In an unknown place Sam wrote to Frank E. Bliss of being a “sick-nurse” to Livy, who was “dangerously ill” [MTP].
In Vienna, Austria Sam wrote to an unidentified man he addressed as “Dear Fellow-Conspirator,” probably one of his literary or lecture agents. Half of the letter is in German.
“I have secured the best agent in the world, & am ready for business. He will take care of the business of England, & I am writing to ask him to take care of it in America & the British colonies also…” [MTP: Parke-Bernet Galleries catalogs Oct. 8, 1963, Item 56].
Henry S. Pancoast briefly discussed Mark Twain in An Introduction to American Literature (N.Y. Holt Co.) Tenney: “…criticizing the ‘cynical levity’ of IA; concedes in a footnote: ‘It is but just to remind the student that Mark Twain has done some excellent work of a quite different character. He is here alluded to simply as a humorist” [29].
Robert H. Fletcher, ed. The Annals of the Bohemian Club, etc. (San Francisco). On p. 52 notes that Mark Twain became an honorary member Oct. 17, 1873, as did Bret Harte, “about the same time” [Tenney: “A Reference Guide Fifth Annual Supplement,” American Literary Realism, Autumn 1981 p. 164].
John Henton Carter’s (“Commodore Rollingpin”) The Man at the Wheel, St. Louis, included an account of conversation with an unnamed pilot who said Sam Clemens was too dreamy to be a good pilot, but he was writing funny things even in his piloting days. Facing p.15, a cartoon sketch of MT in pilot-house, seen from behind” [Tenney: “A Reference Guide Second Annual Supplement,” American Literary Realism, Autumn 1978 p. 170].
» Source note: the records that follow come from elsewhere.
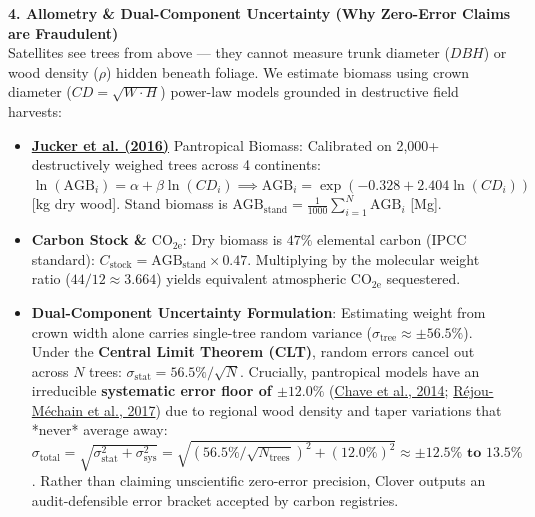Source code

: \documentclass[10pt,a4paper]{article}
\begin{document}
\newpage %

\noindent\textbf{\large 4. Allometry \& Dual-Component Uncertainty (Why Zero-Error Claims are Fraudulent)}\\[0.25em]
Satellites see trees from above — they cannot measure trunk diameter ($DBH$) or wood density ($\rho$) hidden beneath foliage. We estimate biomass using crown diameter ($CD = \sqrt{W \cdot H}$) power-law models grounded in destructive field harvests:
\begin{itemize}
    \item \textbf{\href{https://doi.org/10.1111/gcb.13388}{Jucker et al. (2016)}} Pantropical Biomass: Calibrated on 2,000+ destructively weighed trees across 4 continents: $\ln(\text{AGB}_i) = \alpha + \beta \ln(CD_i) \implies \text{AGB}_i = \exp\left(-0.328 + 2.404 \ln(CD_i)\right)$ [kg dry wood]. Stand biomass is $\text{AGB}_{\text{stand}} = \frac{1}{1000} \sum_{i=1}^N \text{AGB}_i$ [Mg].
    \item \textbf{Carbon Stock \& $\text{CO}_{2\text{e}}$}: Dry biomass is $47\%$ elemental carbon (IPCC standard): $C_{\text{stock}} = \text{AGB}_{\text{stand}} \times 0.47$. Multiplying by the molecular weight ratio ($44/12 \approx 3.664$) yields equivalent atmospheric $\text{CO}_{2\text{e}}$ sequestered.
    \item \textbf{Dual-Component Uncertainty Formulation}: Estimating weight from crown width alone carries single-tree random variance ($\sigma_{\text{tree}} \approx \pm 56.5\%$). Under the \textbf{Central Limit Theorem (CLT)}, random errors cancel out across $N$ trees: $\sigma_{\text{stat}} = 56.5\% / \sqrt{N}$. Crucially, pantropical models have an irreducible \textbf{systematic error floor of $\pm 12.0\%$} (\href{https://doi.org/10.1111/gcb.12629}{Chave et al., 2014}; \href{https://doi.org/10.1111/2041-210X.12753}{R\'ejou-M\'echain et al., 2017}) due to regional wood density and taper variations that *never* average away: $\sigma_{\text{total}} = \sqrt{\sigma_{\text{stat}}^2 + \sigma_{\text{sys}}^2} = \sqrt{(56.5\%/\sqrt{N_{\text{trees}}})^2 + (12.0\%)^2} \approx \mathbf{\pm 12.5\%\text{ to } 13.5\%}$. Rather than claiming unscientific zero-error precision, Clover outputs an audit-defensible error bracket accepted by carbon registries.
\end{itemize}
\end{document}

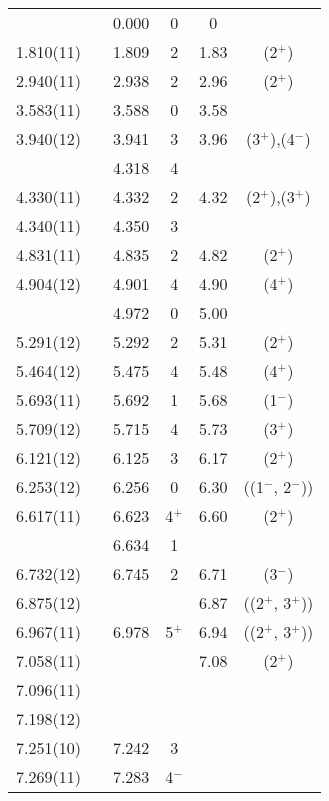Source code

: \begin{center}
\begin{longtable}{cc cc cc}
  &   & 0.000 & 0 & 0 &   \\
1.810(11)   &   & 1.809 & 2 & 1.83  & (2$^+$)                 \\
2.940(11)   &   & 2.938 & 2 & 2.96  & (2$^+$)                 \\
3.583(11)   &   & 3.588 & 0 & 3.58  &                         \\
3.940(12)   &   & 3.941 & 3 & 3.96  & (3$^+$),(4$^-$)         \\
  &   & 4.318 & 4 &   &   \\
4.330(11)   &   & 4.332 & 2 & 4.32  & (2$^+$),(3$^+$)         \\
4.340(11)   &   & 4.350 & 3 &   &                         \\
4.831(11)   &   & 4.835 & 2 & 4.82  & (2$^+$)                 \\
4.904(12)   &   & 4.901 & 4 & 4.90  & (4$^+$)                 \\
  &   & 4.972 & 0 & 5.00  &                         \\
5.291(12)   &   & 5.292 & 2 & 5.31  & (2$^+$)                 \\
5.464(12)   &   & 5.475 & 4 & 5.48  & (4$^+$)                 \\
5.693(11)   &   & 5.692 & 1 & 5.68  & (1$^-$)                 \\
5.709(12)   &   & 5.715 & 4 & 5.73  & (3$^+$)                 \\
6.121(12)   &   & 6.125 & 3 & 6.17  & (2$^+$)                 \\
6.253(12)   &   & 6.256 & 0 & 6.30  & ((1$^-$, 2$^-$))        \\
6.617(11)   &   & 6.623 & 4$^+$ & 6.60  & (2$^+$)                 \\
  &   & 6.634 & 1 &   &   \\
6.732(12)   &   & 6.745 & 2 & 6.71  & (3$^-$)                 \\
6.875(12)   &   &   &   & 6.87  & ((2$^+$, 3$^+$))        \\
6.967(11)   &   & 6.978 & 5$^+$   & 6.94  & ((2$^+$, 3$^+$))        \\
7.058(11)   &   &   &   & 7.08  & (2$^+$)                 \\
7.096(11)   &   &   &   &   &   \\
7.198(12)   &   &   &   &   &   \\
7.251(10)   &   & 7.242 & 3 &   &   \\
7.269(11)   &   & 7.283 & 4$^-$ &   &   \\

\end{longtable}
\end{center}
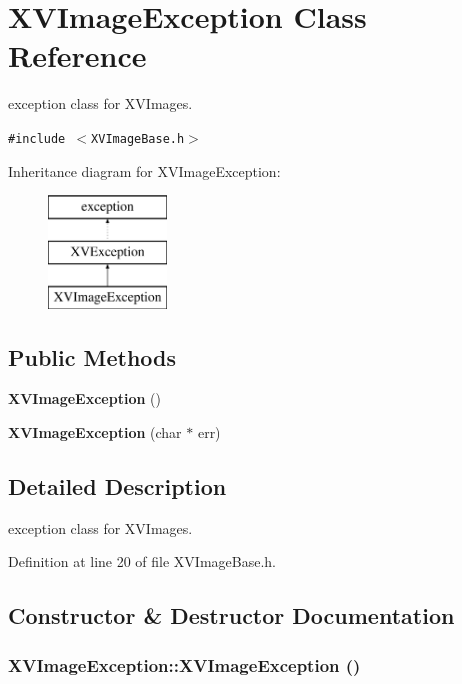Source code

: \hypertarget{class_XVImageException}{
\section{XVImage\-Exception  Class Reference}
\label{XVImageException}
}
exception class for XVImages. 


{\tt \#include $<$XVImage\-Base.h$>$}

Inheritance diagram for XVImage\-Exception:\begin{figure}[H]
\begin{center}
\leavevmode
\includegraphics[height=3cm]{class_XVImageException}
\end{center}
\end{figure}
\subsection*{Public Methods}
\begin{CompactItemize}
\item 
{\bf XVImage\-Exception} ()
\item 
{\bf XVImage\-Exception} (char $\ast$ err)
\end{CompactItemize}


\subsection{Detailed Description}
exception class for XVImages.





Definition at line 20 of file XVImage\-Base.h.

\subsection{Constructor \& Destructor Documentation}
\label{XVImageException_a0}
\hypertarget{class_XVImageException_a0}{
\subsubsection[XVImageException]{\setlength{\rightskip}{0pt plus 5cm}XVImage\-Exception::XVImage\-Exception ()}}




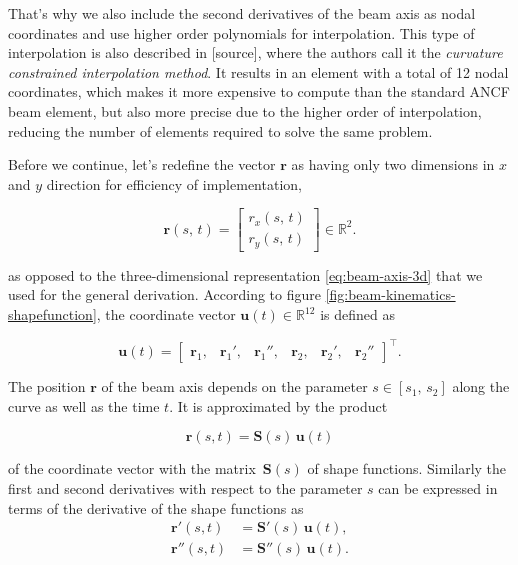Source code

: That's why we also include the second derivatives of the beam axis as nodal coordinates and use higher order polynomials for interpolation.
This type of interpolation is also described in [source], where the authors call it the \textit{curvature constrained interpolation method}.
It results in an element with a total of 12 nodal coordinates, which makes it more expensive to compute than the standard ANCF beam element, but also more precise due to the higher order of interpolation, reducing the number of elements required to solve the same problem.

Before we continue, let's redefine the vector $\boldsymbol{r}$ as having only two dimensions in $x$ and $y$ direction for efficiency of implementation,

\begin{equation}
\boldsymbol{r}(s,\,t) = \begin{bmatrix}
r_x(s,\,t) \\
r_y(s,\,t)
\end{bmatrix} \in \mathbb{R}^2.\label{eq:beam-axis-2d}
\end{equation}

as opposed to the three-dimensional representation \ref{eq:beam-axis-3d} that we used for the general derivation.
According to figure \ref{fig:beam-kinematics-shapefunction}, the coordinate vector $\boldsymbol{u}(t) \in \mathbb{R}^{12}$ is defined as

\begin{equation}
\boldsymbol{u}(t) = \begin{bmatrix}
\boldsymbol{r}_{1}, & \boldsymbol{r}_{1}', & \boldsymbol{r}_{1}'', & \boldsymbol{r}_{2}, & \boldsymbol{r}_{2}', & \boldsymbol{r}_{2}''
\end{bmatrix}^\intercal.
\end{equation}

The position $\boldsymbol{r}$ of the beam axis depends on the parameter $s \in [s_{1},\,s_{2}]$ along the curve as well as the time $t$.
It is approximated by the product

\begin{equation}
\boldsymbol{r}(s, t) = \boldsymbol{S}(s)\,\boldsymbol{u}(t) \label{eq:ancf-position}
\end{equation}

of the coordinate vector with the matrix~$\boldsymbol{S}(s)$ of shape functions.
Similarly the first and second derivatives with respect to the parameter $s$ can be expressed in terms of the derivative of the shape functions as
%
\begin{align}
\boldsymbol{r}'(s, t) &= \boldsymbol{S}'(s)\,\boldsymbol{u}(t), \\
\boldsymbol{r}''(s, t) &= \boldsymbol{S}''(s)\,\boldsymbol{u}(t).
\end{align}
Kate Sanborn’s My Favorite Lectures of Long Ago, for Friends who Remember contained “Our Early Newspaper Wits.” Tenney: “on MT, pp. 247-249. A superficial analysis of MT’s humor begins with ‘solemn misstatement and specific exaggeration,’ briefly comments on MT’s portrayal of German newspapers in TA, and ends by citing the praise of Brander Matthews” [“A Reference Guide Third Annual Supplement,” American Literary Realism, Autumn 1979 p. 185].